Slowly, my calloused heart started to open again toward the Scriptures, thanks to the candor of my family members and our conversations. Growing up as a child of immigrants, being vulnerable with my family was something new for me, and something I always wanted from them.
Arthur says now that the peace that God brings when we try to seek Him significantly strengthened our relationship. I never felt at peace at my parents’ home, more like a stranger, but for the first time in my life, my heart was at ease.

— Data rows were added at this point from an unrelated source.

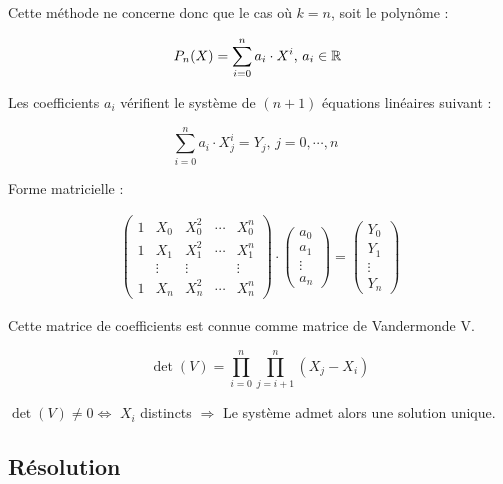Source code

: \bigbreak
\bigbreak
Cette méthode ne concerne donc que le cas o\`u $k = n$, soit le polynôme :

\begin{equation}
    P_n(X) = \sum_{i = 0}^n a_i \cdot X^i \text{, $a_i \in \mathbb{R}$ }
\end{equation}

Les coefficients $a_i$ vérifient le système de $(n + 1)$ équations linéaires suivant :

\begin{equation}
    \sum_{i = 0}^n a_i \cdot X_j^i = Y_j \text{, $j = 0,\cdots,n$ }
\end{equation}


Forme matricielle :

\[
    \begin{array}{cc}
        \begin{pmatrix}
            1 & X_0 & X_0^2 & \cdots & X_0^n\\
            1 & X_1 & X_1^2 & \cdots & X_1^n\\
            & \vdots & \vdots & & \vdots\\
            1 & X_n & X_n^2 & \cdots & X_n^n
        \end{pmatrix}
        \cdot
        \begin{pmatrix}
            a_0\\
            a_1\\
            \vdots\\
            a_n
        \end{pmatrix}
        =
        \begin{pmatrix}
            Y_0\\
            Y_1\\
            \vdots\\
            Y_n
        \end{pmatrix}
    \end{array}
\]

Cette matrice de coefficients est connue comme matrice de Vandermonde V.


\begin{equation}
    \det(V) = \prod_{i = 0}^n \prod_{j = i + 1}^n (X_j - X_i)
\end{equation}

$\det(V) \ne 0 \Leftrightarrow$ $X_i$ distincts
\newline
\newline
$\Rightarrow$ Le système admet alors une solution unique.


\subsection* {Résolution}

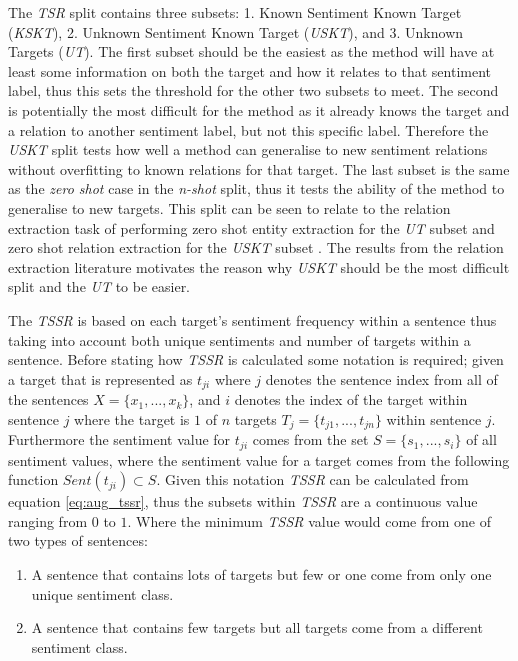 The \textit{TSR} split contains three subsets: 1. Known Sentiment Known Target (\textit{KSKT}), 2. Unknown Sentiment Known Target (\textit{USKT}), and 3. Unknown Targets (\textit{UT}). The first subset should be the easiest as the method will have at least some information on both the target and how it relates to that sentiment label, thus this sets the threshold for the other two subsets to meet. The second is potentially the most difficult for the method as it already knows the target and a relation to another sentiment label, but not this specific label. Therefore the \textit{USKT} split tests how well a method can generalise to new sentiment relations without overfitting to known relations for that target. The last subset is the same as the \textit{zero shot} case in the \textit{n-shot} split, thus it tests the ability of the method to generalise to new targets. This split can be seen to relate to the relation extraction task of performing zero shot entity extraction for the \textit{UT} subset and zero shot relation extraction for the \textit{USKT} subset \citep{levy-etal-2017-zero}. The results from the relation extraction literature \citep{levy-etal-2017-zero,abdou-etal-2019-x} motivates the reason why \textit{USKT} should be the most difficult split and the \textit{UT} to be easier.

The \textit{TSSR} is based on each target's sentiment frequency within a sentence thus taking into account both unique sentiments and number of targets within a sentence. Before stating how \textit{TSSR} is calculated some notation is required; given a target that is represented as $t_{ji}$ where $j$ denotes the sentence index from all of the sentences $X=\{x_1,...,x_k\}$, and $i$ denotes the index of the target within sentence $j$ where the target is $1$ of $n$ targets $T_j=\{t_{j1},...,t_{jn}\}$ within sentence $j$. Furthermore the sentiment value for $t_{ji}$ comes from the set $S=\{s_1,...,s_i\}$ of all sentiment values, where the sentiment value for a target comes from the following function $Sent(t_{ji})\subset S$. Given this notation \textit{TSSR} can be calculated from equation \ref{eq:aug_tssr}, thus the subsets within \textit{TSSR} are a continuous value ranging from $0$ to $1$. Where the minimum \textit{TSSR} value would come from one of two types of sentences:
\begin{enumerate}
    \item A sentence that contains lots of targets but few or one come from only one unique sentiment class.
    \item A sentence that contains few targets but all targets come from a different sentiment class.
\end{enumerate}

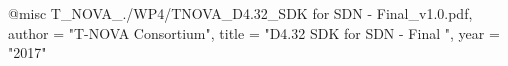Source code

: @misc{ T_NOVA_./WP4/TNOVA_D4.32_SDK for SDN - Final_v1.0.pdf,
       author = "{T-NOVA Consortium}",
       title = "D4.32 SDK for SDN - Final ",
       year = "2017" }
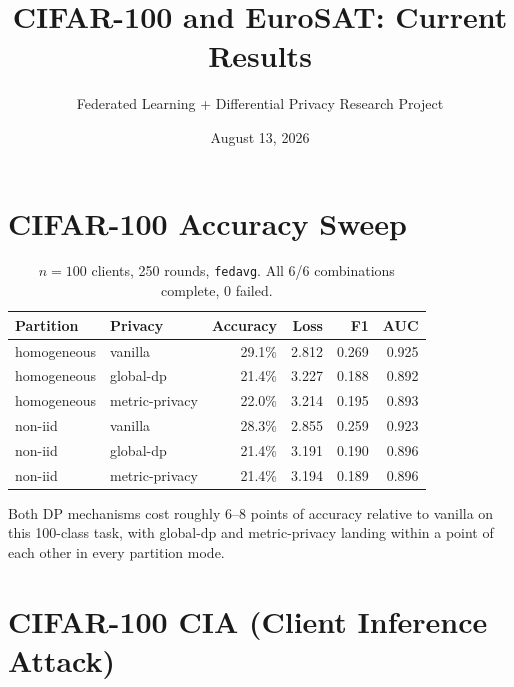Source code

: \documentclass[11pt]{article}
\title{\textbf{CIFAR-100 and EuroSAT: Current Results}}
\author{Federated Learning + Differential Privacy Research Project}
\date{August 13, 2026}
\newcommand{\code}[1]{\texttt{#1}}
\begin{document}
\maketitle

\section*{CIFAR-100 Accuracy Sweep}

\begin{table}[h!]
\centering
\begin{tabular}{llrrrr}
\toprule
Partition & Privacy & Accuracy & Loss & F1 & AUC \\
\midrule
homogeneous & vanilla & 29.1\% & 2.812 & 0.269 & 0.925 \\
homogeneous & global-dp & 21.4\% & 3.227 & 0.188 & 0.892 \\
homogeneous & metric-privacy & 22.0\% & 3.214 & 0.195 & 0.893 \\
non-iid & vanilla & 28.3\% & 2.855 & 0.259 & 0.923 \\
non-iid & global-dp & 21.4\% & 3.191 & 0.190 & 0.896 \\
non-iid & metric-privacy & 21.4\% & 3.194 & 0.189 & 0.896 \\
\bottomrule
\end{tabular}
\caption*{$n=100$ clients, 250 rounds, \code{fedavg}. All 6/6 combinations complete, 0 failed.}
\end{table}

\noindent
Both DP mechanisms cost roughly 6--8 points of accuracy relative to vanilla on this 100-class
task, with global-dp and metric-privacy landing within a point of each other in every partition
mode.

\section*{CIFAR-100 CIA (Client Inference Attack)}
\end{document}
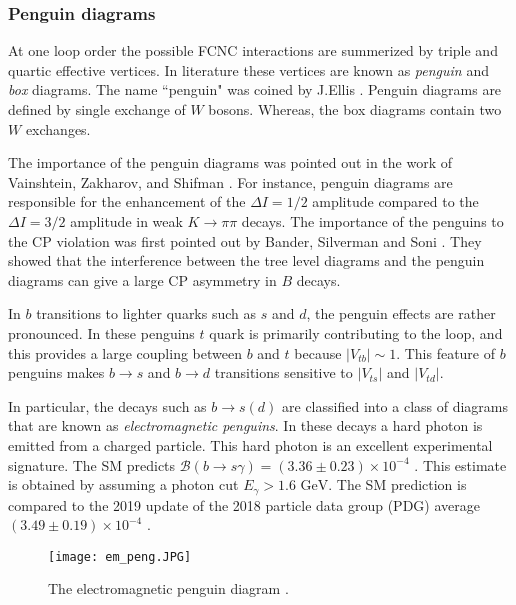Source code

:\subsubsection{Penguin diagrams}
At one loop order the possible FCNC interactions are summerized by triple and quartic effective vertices. In literature these vertices are known as \textit{penguin} and \textit{box} diagrams. The name ``penguin" was coined by J.Ellis \cite{Ellis:1977uk}. Penguin diagrams are defined by single exchange of $W$ bosons. Whereas, the box diagrams contain two $W$ exchanges. \par
The importance of the penguin diagrams was pointed out in the work of Vainshtein, Zakharov, and Shifman \cite{Shifman:1975tn}. For instance, penguin diagrams are responsible for the enhancement of the $\Delta I=1/2$ amplitude compared to the $\Delta I=3/2$ amplitude in weak $K\rightarrow \pi\pi$ decays. The importance of the penguins to the CP violation was first pointed out by Bander, Silverman and Soni 
\cite{Bander:1979px}. They showed that the interference between the tree level diagrams and the penguin diagrams can give a large CP asymmetry in $B$ decays.\par
In $b$ transitions to lighter quarks such as $s$ and $d$, the penguin effects are rather pronounced. In these penguins $t$ quark is primarily contributing to the loop, and this provides a large coupling between $b$ and $t$ because $|V_{tb}|\sim 1$. This feature of $b$ penguins makes $b\rightarrow s$ and $b\rightarrow d$ transitions sensitive to $|V_{ts}|$ and $|V_{td}|$. \par
In particular, the decays such as $b\rightarrow s (d)$ are classified into a class of diagrams that are known as \textit{electromagnetic penguins}. In these decays a hard photon is emitted from a charged particle. This hard photon is an excellent experimental signature. The SM predicts  $\mathcal{B}(b\rightarrow s\gamma)=(3.36\pm 0.23)\times 10^{-4}$ \cite{Misiak:2015xwa}. This estimate is obtained by assuming a photon cut $E_{\gamma}>1.6\text{ GeV}$. The SM prediction is compared to the 2019 update of the 2018 particle data group (PDG) average $(3.49\pm 0.19)\times 10^{-4}$ \cite{Tanabashi:2018oca}.
\begin{figure}[H]
\centering
\texttt{[image: em\_peng.JPG]}
\caption{\label{fig:Btosd_fcnc}
The electromagnetic penguin diagram \cite{Lingel:1998fa}.}
\end{figure}

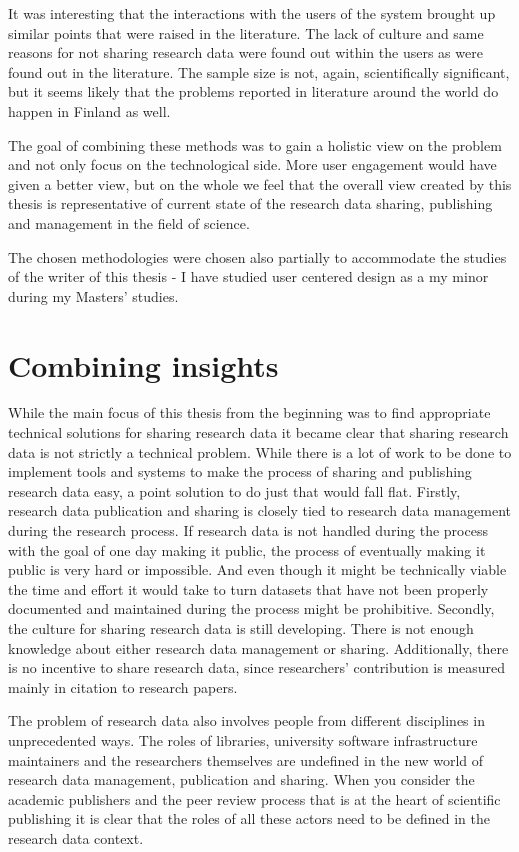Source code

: It was interesting that the interactions with the users of the system brought
up similar points that were raised in the literature. The lack of culture and
same reasons for not sharing research data were found out within the users as were
found out in the literature.
The sample size is not, again, scientifically significant, but
it seems likely that the problems reported in literature around the world do
happen in Finland as well.

The goal of combining these methods was to gain a holistic view on the problem
and not only focus on the technological side. More user engagement would have
given a better view, but on the whole we feel that the overall view created by
this thesis is representative of current state of the research data sharing,
publishing and management in the field of science.

The chosen methodologies were chosen also partially to accommodate the studies
of the writer of this thesis - I have studied user centered design as a my
minor during my Masters' studies.

\section{Combining insights}

While the main focus of this thesis from the beginning was to find
appropriate technical solutions for sharing research data it became clear
that sharing research data is not strictly a technical problem. While there is
a lot of work to be done to implement tools and systems to make the process of
sharing and publishing research data easy, a point solution to do just that
would fall flat. Firstly, research data publication and sharing is closely
tied to research data management during the research process. If research data
is not handled during the process with the goal of one day making it public,
the process of eventually making it public is very hard or impossible. And even
though it might be technically viable the time and effort it would take to
turn datasets that have not been properly documented and maintained during the
process might be prohibitive. Secondly, the culture for sharing research data
is still developing. There is not enough knowledge about either research data management
or sharing. Additionally, there is no incentive to share research data, since
researchers' contribution is measured mainly in citation to research papers.

The problem of research data also involves people from different disciplines
in unprecedented ways. The roles of libraries, university software
infrastructure maintainers and the researchers themselves are undefined in
the new world of research data management, publication and sharing. When you
consider the academic publishers and the peer review process that is at the
heart of scientific publishing it is clear that the roles of all
these actors need to be defined in the research data context.

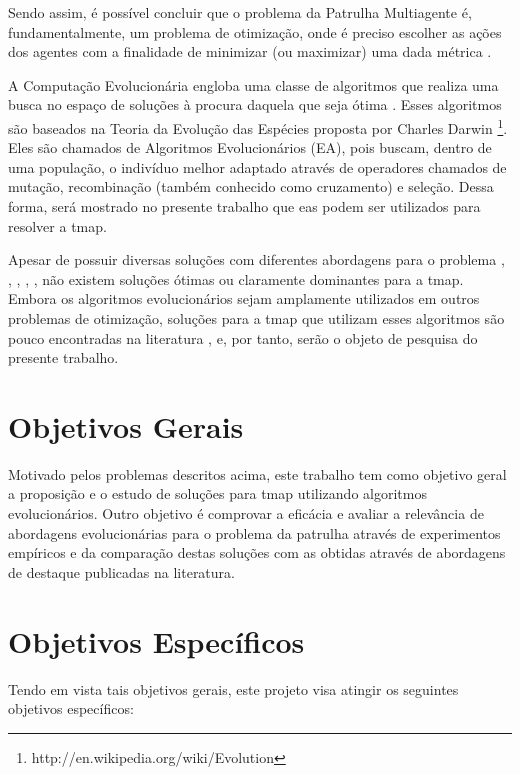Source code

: Sendo assim, é possível concluir que o problema da Patrulha Multiagente é, 
fundamentalmente, um problema de otimização, onde é preciso escolher as ações 
dos agentes com a finalidade de minimizar (ou maximizar) uma dada métrica 
\citep{sampaiophd}.

A Computação Evolucionária engloba uma classe de algoritmos que realiza uma 
busca no espaço de soluções à procura daquela que seja ótima 
\citep{Luke2013Metaheuristics}. Esses algoritmos são baseados na Teoria da 
Evolução das Espécies proposta por Charles Darwin 
\footnote{http://en.wikipedia.org/wiki/Evolution}. Eles são chamados de 
Algoritmos Evolucionários (EA), pois buscam, dentro de uma população, 
o indivíduo melhor adaptado através de operadores chamados de mutação, 
recombinação (também conhecido como cruzamento) e seleção. Dessa forma, será 
mostrado no presente trabalho que \acp{ea} podem ser utilizados para resolver a 
\ac{tmap}.

Apesar de possuir diversas soluções com diferentes abordagens para o problema 
\citep{Chevaleyre:2004:TAM:1018411.1019013}, 
\citep{Machado:2002:MPE:1765317.1765332}, \citep{Almeida:2004:AAI}, 
\citep{4209122}, \citep{hernandez2013game}, não existem soluções ótimas ou 
claramente dominantes para a \ac{tmap}. Embora os algoritmos evolucionários 
sejam amplamente utilizados em outros problemas de otimização, soluções para a 
\ac{tmap} que utilizam esses algoritmos são pouco encontradas na 
literatura \citep{4630897}, \citep{6900280} e, por tanto, serão o objeto de 
pesquisa do presente trabalho.

\section{Objetivos Gerais}

Motivado pelos problemas descritos acima, este trabalho tem como objetivo geral 
a proposição e o estudo de soluções para \ac{tmap} utilizando algoritmos 
evolucionários. Outro objetivo é comprovar a eficácia e avaliar a relevância de 
abordagens evolucionárias para o problema da patrulha através de experimentos 
empíricos e da comparação destas soluções com as obtidas através de abordagens 
de destaque publicadas na literatura.

\section{Objetivos Específicos}

Tendo em vista tais objetivos gerais, este projeto visa atingir os seguintes 
objetivos específicos:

HAVING ALWAYS BEEN the black sheep of the family, this was the first time in my life that I was able to spend quality time with them. It felt like during this time of isolation, I was able to share moments in my life instead of just coexisting.
My mom noticed the change, and embraced it. “Because we were doing this within the Lord, there was a lot of happiness, a lot of joy, a lot of peace; because of that excitement, I wanted to pursue and push forward even more,” she says.
Not everything was always rosy — there were pitfalls and high tension at times when we were together, whether with our faith or with our family relationships — but who doesn’t have those times? The stress of being together was especially magnified during the pandemic.
At the end of the day, we became a stronger family through it all. We banded together during a time when it was easy to feel hopeless, alone and afraid. And now, every single weekend, I visit my parents’ home in Oregon, and we continue to share time and stories together around the table.
I thank the Lord that for the first time in my life, I am close enough to my family to call them on the phone often, visit on weekends — and show them who I am and who I want to be.